Hand Assembly Example
While not something you would want to do every day, the process of “hand-assembling” a
program provides insights concerning how instructions are encoded and stored in memory; also,
it provides you with a much greater appreciation of all the tedious work the IDE does for you in
a matter of microseconds! The following short program will load the A and B accumulators with
8-bit unsigned integer operands and multiply them to produce a 16-bit result. A description of
each step in the hand-assembly process is provided below.
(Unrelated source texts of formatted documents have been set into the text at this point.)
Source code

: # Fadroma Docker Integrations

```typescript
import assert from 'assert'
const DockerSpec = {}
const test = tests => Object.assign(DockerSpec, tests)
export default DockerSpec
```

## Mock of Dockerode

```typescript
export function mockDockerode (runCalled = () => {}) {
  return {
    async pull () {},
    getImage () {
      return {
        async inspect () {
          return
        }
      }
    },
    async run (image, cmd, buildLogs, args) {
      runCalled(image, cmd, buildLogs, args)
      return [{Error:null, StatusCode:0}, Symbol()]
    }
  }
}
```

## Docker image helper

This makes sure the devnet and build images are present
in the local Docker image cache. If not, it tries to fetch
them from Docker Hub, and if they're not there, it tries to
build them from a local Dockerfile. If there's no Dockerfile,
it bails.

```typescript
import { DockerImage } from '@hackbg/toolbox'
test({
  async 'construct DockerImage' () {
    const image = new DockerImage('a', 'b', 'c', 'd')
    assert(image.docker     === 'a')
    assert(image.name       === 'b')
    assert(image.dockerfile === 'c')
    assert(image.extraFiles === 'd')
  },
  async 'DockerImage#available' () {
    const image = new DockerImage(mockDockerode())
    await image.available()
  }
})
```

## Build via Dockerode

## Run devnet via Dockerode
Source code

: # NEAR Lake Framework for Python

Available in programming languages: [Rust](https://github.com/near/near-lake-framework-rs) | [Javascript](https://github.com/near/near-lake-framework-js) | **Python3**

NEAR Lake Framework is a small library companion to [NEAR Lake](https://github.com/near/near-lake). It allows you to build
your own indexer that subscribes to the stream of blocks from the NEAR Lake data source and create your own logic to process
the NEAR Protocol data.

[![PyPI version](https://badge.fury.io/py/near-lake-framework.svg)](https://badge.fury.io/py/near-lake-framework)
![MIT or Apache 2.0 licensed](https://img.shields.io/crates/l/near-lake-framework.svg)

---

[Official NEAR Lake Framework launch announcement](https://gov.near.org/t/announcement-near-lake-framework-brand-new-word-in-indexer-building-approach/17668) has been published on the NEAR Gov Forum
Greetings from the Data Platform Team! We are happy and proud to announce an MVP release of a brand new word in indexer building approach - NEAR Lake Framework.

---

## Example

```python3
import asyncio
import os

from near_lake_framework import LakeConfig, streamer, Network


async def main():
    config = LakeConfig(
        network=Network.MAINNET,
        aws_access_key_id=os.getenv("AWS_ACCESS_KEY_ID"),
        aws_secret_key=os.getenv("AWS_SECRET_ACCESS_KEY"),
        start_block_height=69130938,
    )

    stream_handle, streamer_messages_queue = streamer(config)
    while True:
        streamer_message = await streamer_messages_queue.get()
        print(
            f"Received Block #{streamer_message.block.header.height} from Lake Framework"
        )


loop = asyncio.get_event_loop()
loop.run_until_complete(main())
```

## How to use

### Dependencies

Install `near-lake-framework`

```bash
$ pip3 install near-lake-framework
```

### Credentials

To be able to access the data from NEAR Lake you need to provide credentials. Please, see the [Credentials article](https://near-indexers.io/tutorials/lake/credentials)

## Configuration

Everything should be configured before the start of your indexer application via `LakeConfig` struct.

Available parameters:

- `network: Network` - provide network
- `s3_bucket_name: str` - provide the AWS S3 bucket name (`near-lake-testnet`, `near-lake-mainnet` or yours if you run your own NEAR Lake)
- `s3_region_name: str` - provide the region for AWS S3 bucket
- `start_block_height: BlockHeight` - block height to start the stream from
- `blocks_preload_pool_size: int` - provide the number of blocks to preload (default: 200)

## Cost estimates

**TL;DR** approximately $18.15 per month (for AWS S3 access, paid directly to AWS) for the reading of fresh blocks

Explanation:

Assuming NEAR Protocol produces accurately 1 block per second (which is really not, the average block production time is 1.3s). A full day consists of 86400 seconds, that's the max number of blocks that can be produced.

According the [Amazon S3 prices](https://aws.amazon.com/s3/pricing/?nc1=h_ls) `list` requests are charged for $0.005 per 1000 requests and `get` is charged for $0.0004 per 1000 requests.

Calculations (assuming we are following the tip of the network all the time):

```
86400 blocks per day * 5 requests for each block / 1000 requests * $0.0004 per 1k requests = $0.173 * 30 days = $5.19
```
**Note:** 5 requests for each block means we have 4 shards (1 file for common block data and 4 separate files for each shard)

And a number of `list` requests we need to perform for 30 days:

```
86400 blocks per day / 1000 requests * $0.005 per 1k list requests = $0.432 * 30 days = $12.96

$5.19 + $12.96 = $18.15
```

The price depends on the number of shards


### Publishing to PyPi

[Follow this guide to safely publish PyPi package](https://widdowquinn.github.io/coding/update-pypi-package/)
Addr [~] Obj Code Line No. Assembly Mnemonics
0800 1 org $800
0800 [02] CE0900 2 start ldx #opands
0803 [03] A630 3 ldaa 1,x+
0805 [03] E600 4 ldab 0,x
0807 [03] 12 5 mul
0808 [03] 7C0902 6 std prod
080B [09] 183E 7 stop
8
0900 9 org $900
0900 04 10 opands fcb 4
0901 03 11 fcb 3
0902 12 prod rmb 2
0904 13 end
Step-by-Step Description of Hand-Assembly for Example Program
(1) The ORG pseudo-op simply tells the assembler that the next opcode byte or data byte
should be placed at the address indicated by the ORG statement. Also, the label “start” is
assigned the value $800. Note that no “object code” is assembled for this statement!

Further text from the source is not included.